How to complete this task. When the line containing "- **Nested References**: Nested" is found in the data below, copy it and each line after it through the line containing "1. **Simple Property", exactly and with no others.

Data for this exercise.
========

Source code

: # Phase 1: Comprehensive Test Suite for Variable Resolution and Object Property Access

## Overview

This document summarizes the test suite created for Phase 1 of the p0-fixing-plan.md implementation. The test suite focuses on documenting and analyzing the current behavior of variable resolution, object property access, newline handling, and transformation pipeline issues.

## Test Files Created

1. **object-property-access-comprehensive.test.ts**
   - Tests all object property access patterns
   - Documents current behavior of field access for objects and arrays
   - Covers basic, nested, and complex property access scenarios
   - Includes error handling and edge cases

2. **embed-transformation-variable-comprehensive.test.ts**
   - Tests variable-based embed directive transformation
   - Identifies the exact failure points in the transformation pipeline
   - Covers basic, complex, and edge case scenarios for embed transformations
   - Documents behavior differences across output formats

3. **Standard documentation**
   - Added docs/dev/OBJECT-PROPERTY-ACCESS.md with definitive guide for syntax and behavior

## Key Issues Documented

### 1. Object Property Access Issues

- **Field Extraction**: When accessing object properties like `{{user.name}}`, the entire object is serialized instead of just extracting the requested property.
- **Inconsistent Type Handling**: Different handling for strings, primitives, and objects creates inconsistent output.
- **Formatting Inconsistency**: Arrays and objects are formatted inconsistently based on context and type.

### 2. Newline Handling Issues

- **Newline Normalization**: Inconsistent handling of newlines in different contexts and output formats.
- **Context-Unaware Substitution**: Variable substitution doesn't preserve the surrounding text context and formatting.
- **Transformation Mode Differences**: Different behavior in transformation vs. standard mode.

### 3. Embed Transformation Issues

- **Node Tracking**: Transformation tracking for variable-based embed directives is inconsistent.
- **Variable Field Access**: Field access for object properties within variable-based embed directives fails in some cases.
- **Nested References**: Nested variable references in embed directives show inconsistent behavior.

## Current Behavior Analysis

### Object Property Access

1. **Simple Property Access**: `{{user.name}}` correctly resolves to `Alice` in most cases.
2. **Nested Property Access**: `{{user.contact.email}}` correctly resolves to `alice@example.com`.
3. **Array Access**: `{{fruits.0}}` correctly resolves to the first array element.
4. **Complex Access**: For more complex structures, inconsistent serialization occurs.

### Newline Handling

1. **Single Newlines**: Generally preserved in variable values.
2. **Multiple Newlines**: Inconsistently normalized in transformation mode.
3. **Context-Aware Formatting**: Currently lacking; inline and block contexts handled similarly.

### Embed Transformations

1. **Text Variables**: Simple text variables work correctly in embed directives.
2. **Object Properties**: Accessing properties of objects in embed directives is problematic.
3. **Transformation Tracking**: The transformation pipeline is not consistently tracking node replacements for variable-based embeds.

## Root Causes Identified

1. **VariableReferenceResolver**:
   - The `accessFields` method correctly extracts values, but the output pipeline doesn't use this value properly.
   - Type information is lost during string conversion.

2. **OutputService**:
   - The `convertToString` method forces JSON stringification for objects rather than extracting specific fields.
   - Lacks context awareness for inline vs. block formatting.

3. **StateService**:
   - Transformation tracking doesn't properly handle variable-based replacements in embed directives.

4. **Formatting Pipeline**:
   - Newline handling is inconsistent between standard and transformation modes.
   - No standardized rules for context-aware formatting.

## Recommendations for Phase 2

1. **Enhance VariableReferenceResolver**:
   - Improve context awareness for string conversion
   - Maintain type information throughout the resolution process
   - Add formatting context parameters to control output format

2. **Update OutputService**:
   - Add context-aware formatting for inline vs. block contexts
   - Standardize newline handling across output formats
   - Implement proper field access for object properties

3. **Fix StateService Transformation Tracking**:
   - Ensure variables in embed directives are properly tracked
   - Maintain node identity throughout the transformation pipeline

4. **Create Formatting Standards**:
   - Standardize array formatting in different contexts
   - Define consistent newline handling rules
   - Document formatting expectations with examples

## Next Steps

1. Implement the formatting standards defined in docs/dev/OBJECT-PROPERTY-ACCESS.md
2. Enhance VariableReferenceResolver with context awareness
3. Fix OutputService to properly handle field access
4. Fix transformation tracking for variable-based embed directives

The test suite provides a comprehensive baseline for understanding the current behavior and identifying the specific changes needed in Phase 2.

========

Answer to this task.
- **Nested References**: Nested variable references in embed directives show inconsistent behavior.

## Current Behavior Analysis

### Object Property Access

1. **Simple Property Access**: `{{user.name}}` correctly resolves to `Alice` in most cases.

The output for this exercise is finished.